# Exercise prompt:
The material below contains a line with "We propose a" and a line with "100 or so. Then". Copy exactly those two lines and all lines between them.

# Data records:
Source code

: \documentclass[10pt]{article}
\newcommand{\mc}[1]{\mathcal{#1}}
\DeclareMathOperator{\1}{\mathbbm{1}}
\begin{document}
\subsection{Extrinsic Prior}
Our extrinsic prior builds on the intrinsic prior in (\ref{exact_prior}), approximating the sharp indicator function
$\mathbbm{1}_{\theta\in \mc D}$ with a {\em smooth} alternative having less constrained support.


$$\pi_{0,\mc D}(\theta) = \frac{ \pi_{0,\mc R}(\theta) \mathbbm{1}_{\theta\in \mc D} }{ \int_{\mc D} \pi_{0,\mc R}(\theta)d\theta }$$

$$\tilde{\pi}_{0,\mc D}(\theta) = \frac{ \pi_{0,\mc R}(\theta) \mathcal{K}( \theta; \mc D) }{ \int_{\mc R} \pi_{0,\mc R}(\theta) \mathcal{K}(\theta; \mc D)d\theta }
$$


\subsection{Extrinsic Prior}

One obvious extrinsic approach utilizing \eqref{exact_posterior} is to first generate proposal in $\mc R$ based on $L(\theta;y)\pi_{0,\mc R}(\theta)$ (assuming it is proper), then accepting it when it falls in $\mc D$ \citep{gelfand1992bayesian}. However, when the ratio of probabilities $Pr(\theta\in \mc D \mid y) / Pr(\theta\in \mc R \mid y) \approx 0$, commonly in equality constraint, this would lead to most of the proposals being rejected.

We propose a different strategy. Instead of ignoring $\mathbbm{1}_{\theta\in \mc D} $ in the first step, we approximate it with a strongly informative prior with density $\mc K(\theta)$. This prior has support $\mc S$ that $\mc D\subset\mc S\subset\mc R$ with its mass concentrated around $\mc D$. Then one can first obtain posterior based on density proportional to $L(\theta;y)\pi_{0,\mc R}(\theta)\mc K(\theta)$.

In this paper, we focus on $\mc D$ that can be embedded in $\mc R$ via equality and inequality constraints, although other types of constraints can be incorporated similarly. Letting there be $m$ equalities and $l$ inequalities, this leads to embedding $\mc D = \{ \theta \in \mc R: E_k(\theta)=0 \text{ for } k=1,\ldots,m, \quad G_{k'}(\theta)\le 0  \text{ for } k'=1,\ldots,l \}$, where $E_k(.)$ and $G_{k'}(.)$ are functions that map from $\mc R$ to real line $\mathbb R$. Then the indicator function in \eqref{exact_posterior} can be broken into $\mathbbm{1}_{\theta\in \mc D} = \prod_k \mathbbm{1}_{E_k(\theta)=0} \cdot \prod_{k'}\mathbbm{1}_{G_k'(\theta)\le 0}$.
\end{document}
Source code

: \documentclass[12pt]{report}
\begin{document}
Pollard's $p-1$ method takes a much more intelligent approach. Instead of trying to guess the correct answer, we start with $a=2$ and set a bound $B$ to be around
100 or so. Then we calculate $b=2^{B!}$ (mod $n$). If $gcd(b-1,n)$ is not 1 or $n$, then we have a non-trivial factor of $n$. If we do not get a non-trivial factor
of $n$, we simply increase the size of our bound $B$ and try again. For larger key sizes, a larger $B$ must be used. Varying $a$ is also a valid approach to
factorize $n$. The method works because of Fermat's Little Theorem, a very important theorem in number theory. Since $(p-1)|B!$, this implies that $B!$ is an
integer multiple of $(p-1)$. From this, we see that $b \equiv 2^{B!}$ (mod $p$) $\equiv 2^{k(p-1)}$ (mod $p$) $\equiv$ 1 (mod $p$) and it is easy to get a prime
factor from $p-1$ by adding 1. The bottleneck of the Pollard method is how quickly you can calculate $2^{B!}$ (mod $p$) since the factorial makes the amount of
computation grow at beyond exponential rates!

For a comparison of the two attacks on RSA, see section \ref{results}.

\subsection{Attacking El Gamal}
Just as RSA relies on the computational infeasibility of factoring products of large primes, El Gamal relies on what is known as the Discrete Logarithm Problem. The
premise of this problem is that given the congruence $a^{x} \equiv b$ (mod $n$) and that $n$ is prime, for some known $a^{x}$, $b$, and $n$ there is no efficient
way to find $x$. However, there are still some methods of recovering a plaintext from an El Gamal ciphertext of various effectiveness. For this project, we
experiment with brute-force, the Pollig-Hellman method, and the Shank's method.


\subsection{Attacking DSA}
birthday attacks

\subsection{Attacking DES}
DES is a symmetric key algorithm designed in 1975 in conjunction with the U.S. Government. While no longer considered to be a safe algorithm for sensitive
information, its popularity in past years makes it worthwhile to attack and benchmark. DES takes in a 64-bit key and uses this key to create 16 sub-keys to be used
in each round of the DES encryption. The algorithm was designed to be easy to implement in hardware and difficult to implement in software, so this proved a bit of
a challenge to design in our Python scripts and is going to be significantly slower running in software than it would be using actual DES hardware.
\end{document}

# Answer:
We propose a different strategy. Instead of ignoring $\mathbbm{1}_{\theta\in \mc D} $ in the first step, we approximate it with a strongly informative prior with density $\mc K(\theta)$. This prior has support $\mc S$ that $\mc D\subset\mc S\subset\mc R$ with its mass concentrated around $\mc D$. Then one can first obtain posterior based on density proportional to $L(\theta;y)\pi_{0,\mc R}(\theta)\mc K(\theta)$.

In this paper, we focus on $\mc D$ that can be embedded in $\mc R$ via equality and inequality constraints, although other types of constraints can be incorporated similarly. Letting there be $m$ equalities and $l$ inequalities, this leads to embedding $\mc D = \{ \theta \in \mc R: E_k(\theta)=0 \text{ for } k=1,\ldots,m, \quad G_{k'}(\theta)\le 0  \text{ for } k'=1,\ldots,l \}$, where $E_k(.)$ and $G_{k'}(.)$ are functions that map from $\mc R$ to real line $\mathbb R$. Then the indicator function in \eqref{exact_posterior} can be broken into $\mathbbm{1}_{\theta\in \mc D} = \prod_k \mathbbm{1}_{E_k(\theta)=0} \cdot \prod_{k'}\mathbbm{1}_{G_k'(\theta)\le 0}$.
\end{document}
Source code

: \documentclass[12pt]{report}
\begin{document}
Pollard's $p-1$ method takes a much more intelligent approach. Instead of trying to guess the correct answer, we start with $a=2$ and set a bound $B$ to be around
100 or so. Then we calculate $b=2^{B!}$ (mod $n$). If $gcd(b-1,n)$ is not 1 or $n$, then we have a non-trivial factor of $n$. If we do not get a non-trivial factor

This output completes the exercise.